D.T. Max has a totally stunning piece in The New Yorker: The Unfinished - David Foster Wallace's struggle to surpass Infinite Jest. I've now read it twice once online and once in print (Anna brought the issue home for me). It told me an awful lot about Wallace's life that I hadn't known and, perforce, explained a lot about how he performed some of the magic he did:
Wallace was trying to write differently, but the path was not evident to him. "I think he didnt want to do the old tricks people expected of him," Karen Green, his wife, says. "But he had no idea what the new tricks would be." The problem went beyond technique. The central issue for Wallace remained, as he told McCaffery, how to give CPR to those elements of what's human and magical that still live and glow despite the times darkness." He added, "Really good fiction could have as dark a worldview as it wished, but it'd find a way both to depict this world and to illuminate the possibilities for being alive and human in it."
And a few days ago, Rolling Stone finally put the full text online of what's if anything an even more stunning piece: The Lost Years & Last Days of David Foster Wallace:
He published a thousand-page novel, received the only award you get in the nation for being a genius, wrote essays providing the best feel anywhere of what it means to be alive in the contemporary world, accepted a special chair at California's Pomona College to teach writing, married, published another book and, last month, hanged himself at age 46.

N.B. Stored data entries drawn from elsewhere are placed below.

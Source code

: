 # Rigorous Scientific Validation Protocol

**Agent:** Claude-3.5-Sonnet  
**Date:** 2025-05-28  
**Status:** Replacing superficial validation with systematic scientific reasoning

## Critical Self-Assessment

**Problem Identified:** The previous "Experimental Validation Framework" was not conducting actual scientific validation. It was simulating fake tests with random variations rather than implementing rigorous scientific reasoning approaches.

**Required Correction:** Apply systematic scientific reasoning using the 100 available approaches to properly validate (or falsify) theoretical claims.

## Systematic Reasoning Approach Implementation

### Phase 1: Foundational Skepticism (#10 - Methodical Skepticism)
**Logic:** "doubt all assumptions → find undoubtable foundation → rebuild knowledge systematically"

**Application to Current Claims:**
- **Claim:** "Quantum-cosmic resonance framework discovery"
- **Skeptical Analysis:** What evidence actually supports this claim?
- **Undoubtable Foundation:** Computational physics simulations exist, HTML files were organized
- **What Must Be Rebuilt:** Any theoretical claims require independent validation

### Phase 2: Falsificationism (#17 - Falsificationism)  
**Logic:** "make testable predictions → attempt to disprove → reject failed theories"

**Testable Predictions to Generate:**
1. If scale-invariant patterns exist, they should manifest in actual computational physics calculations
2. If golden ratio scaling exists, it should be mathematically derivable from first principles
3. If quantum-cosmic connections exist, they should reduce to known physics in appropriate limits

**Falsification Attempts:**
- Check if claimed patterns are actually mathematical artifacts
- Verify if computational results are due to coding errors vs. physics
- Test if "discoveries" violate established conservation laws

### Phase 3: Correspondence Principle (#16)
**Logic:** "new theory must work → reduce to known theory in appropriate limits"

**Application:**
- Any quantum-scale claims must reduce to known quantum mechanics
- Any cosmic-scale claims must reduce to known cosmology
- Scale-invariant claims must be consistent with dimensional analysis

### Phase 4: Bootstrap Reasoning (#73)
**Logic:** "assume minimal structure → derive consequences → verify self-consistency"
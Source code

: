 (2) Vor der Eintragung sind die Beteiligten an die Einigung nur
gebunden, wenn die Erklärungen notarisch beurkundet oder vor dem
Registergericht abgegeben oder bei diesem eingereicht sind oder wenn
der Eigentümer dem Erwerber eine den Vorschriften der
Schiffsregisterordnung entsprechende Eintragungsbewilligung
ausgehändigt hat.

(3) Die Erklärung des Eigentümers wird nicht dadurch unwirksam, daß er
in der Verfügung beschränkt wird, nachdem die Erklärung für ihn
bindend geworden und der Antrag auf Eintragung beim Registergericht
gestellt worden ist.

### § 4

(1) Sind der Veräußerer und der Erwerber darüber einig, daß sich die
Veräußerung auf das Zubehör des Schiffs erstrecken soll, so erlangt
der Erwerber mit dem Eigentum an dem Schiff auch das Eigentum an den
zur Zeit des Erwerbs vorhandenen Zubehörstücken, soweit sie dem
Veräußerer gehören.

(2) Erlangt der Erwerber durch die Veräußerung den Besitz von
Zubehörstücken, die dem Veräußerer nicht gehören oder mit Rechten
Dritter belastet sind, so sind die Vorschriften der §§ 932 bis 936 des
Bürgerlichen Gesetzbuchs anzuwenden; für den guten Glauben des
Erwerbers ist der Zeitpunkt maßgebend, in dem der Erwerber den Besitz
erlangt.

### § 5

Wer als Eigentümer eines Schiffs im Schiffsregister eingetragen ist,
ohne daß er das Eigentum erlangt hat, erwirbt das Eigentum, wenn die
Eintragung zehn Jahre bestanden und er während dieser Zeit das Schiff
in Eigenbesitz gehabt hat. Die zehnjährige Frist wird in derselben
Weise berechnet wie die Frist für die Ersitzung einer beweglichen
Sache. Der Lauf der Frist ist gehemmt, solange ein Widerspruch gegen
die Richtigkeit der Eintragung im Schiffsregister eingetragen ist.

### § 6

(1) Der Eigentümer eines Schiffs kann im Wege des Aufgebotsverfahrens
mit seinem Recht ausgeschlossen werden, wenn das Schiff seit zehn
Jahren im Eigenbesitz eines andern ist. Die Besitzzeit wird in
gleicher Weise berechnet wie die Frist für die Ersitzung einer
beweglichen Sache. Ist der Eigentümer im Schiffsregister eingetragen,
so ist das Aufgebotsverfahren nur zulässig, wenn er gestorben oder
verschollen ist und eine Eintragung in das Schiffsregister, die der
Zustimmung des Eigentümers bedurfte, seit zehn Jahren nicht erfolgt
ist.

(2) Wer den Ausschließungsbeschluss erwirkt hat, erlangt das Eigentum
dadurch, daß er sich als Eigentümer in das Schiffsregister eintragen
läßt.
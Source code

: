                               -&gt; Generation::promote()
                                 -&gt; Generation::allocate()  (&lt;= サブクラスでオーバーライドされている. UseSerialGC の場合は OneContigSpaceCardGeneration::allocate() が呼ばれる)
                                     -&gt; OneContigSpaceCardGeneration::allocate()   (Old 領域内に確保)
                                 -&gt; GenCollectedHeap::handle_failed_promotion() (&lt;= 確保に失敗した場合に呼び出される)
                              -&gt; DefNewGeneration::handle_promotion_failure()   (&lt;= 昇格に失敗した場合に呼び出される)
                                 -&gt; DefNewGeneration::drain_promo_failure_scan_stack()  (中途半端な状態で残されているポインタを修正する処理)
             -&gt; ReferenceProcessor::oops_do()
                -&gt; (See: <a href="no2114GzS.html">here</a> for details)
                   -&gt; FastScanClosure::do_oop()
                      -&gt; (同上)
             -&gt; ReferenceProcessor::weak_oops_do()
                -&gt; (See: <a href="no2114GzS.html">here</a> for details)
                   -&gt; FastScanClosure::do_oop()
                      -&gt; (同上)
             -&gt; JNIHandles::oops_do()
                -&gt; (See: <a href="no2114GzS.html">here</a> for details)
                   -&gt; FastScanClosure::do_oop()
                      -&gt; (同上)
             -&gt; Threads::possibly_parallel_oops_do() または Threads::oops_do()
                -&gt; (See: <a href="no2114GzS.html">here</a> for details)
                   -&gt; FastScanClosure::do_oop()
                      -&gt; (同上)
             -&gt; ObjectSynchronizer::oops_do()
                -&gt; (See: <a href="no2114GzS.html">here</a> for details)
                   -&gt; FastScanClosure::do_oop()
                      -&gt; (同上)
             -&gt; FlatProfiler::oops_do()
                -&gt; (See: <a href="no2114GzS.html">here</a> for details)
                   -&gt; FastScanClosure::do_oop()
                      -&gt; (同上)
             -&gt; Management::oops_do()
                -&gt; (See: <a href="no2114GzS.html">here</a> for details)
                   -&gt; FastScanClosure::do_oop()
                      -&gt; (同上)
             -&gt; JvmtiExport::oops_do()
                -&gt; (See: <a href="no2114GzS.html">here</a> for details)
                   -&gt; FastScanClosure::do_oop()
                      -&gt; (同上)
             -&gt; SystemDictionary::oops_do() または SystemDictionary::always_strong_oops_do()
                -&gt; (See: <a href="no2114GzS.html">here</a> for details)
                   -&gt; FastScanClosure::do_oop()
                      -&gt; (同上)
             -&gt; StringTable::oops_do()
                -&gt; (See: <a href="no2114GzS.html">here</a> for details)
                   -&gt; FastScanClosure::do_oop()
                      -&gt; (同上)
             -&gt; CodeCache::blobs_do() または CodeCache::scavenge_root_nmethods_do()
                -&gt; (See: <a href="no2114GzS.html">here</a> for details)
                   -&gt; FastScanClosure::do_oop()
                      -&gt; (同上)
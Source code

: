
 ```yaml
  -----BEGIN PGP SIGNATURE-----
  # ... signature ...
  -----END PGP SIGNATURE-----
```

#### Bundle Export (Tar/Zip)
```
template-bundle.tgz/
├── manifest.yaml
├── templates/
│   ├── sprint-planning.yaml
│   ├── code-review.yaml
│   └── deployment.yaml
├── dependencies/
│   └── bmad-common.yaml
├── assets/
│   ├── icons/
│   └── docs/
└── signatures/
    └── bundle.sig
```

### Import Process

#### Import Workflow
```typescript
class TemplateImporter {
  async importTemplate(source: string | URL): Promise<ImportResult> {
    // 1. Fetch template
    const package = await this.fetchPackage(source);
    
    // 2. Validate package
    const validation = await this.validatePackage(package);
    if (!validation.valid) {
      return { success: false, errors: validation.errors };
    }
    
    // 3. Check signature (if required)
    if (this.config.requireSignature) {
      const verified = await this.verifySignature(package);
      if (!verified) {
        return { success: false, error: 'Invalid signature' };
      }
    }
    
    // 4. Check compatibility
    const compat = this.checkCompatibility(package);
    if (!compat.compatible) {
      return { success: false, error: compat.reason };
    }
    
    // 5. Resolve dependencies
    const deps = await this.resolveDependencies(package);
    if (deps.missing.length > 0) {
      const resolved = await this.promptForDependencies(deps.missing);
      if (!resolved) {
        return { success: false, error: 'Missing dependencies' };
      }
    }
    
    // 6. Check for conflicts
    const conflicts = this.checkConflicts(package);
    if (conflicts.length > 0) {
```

"The one thing that really should be said about David Foster Wallace is that this was a once-in-a-century talent," says his friend and former editor Colin Harrison. "We may never see a guy like this again in our lifetimes that I will shout out. He was like a comet flying by at ground level."
And, most stunningly of all, I have learned that his unfinished, mammoth, magisterial last novel which he started doing research on after Infinite Jest came out in 1996, and which he had been trying to write since 2000, and which is called The Pale King is going to be shuffled into some kind of shape and published in 2010.
I took the occasion of his death last year to read Infinite Jest for the third time. It was better than ever. Much better. But it may not be his best work. It may not be my favourite novel of all time, starting next year.
I feel I should close on some note other than excitement about the new novel. But nothing's coming. All I can think is that I wish I could have talked to him some time many of his laments about struggling with life in the world sound so familiar. But my idea that I could somehow have helped him is rather like how his goal had been to show readers how to live a fulfilled, meaningful life. "Fiction's about what it is to be a fucking human being," he once said. Good writing should help readers to "become less alone inside." But, of course, the poor man had no idea how to live. Other people's problems are easy to solve.
Almost forgot on a lighter note: NASCAR Cancels Remainder Of Season Following David Foster Wallace's Death:
Shock, grief, and the overwhelming sense of loss that has swept the stock car racing community following the death by apparent suicide of writer David Foster Wallace has moved NASCAR to cancel the remainder of its 2008 season.
"All race long on Sunday, I was dealing with the unreality presented me by his absence," said #16 3M Ford Fusion driver Greg Biffle, who won Sunday's Sylvania 300 at New Hampshire Motor Speedway, the first race in the Chase For The Cup, and would therefore have had the lead in the championship. "I first read Infinite Jest in 1998 when my gas-can man gave me a copy when I was a rookie in the Craftsman Truck Series, and I was immediately struck dumb by the combination of effortlessness and earnestness of his prose. Here was a writer who loved great, sprawling, brilliantly punctuated sentences that spread in a kind of textual kudzu across the page, yet in every phrase you got a sense of his yearning to relate and convey the importance of every least little thing. It's no exaggeration to say that when I won Rookie of the Year that season it was David Foster Wallace who helped me keep that achievement, and therefore my life, in perspective."
"And now he's gone. We can't possibly race now."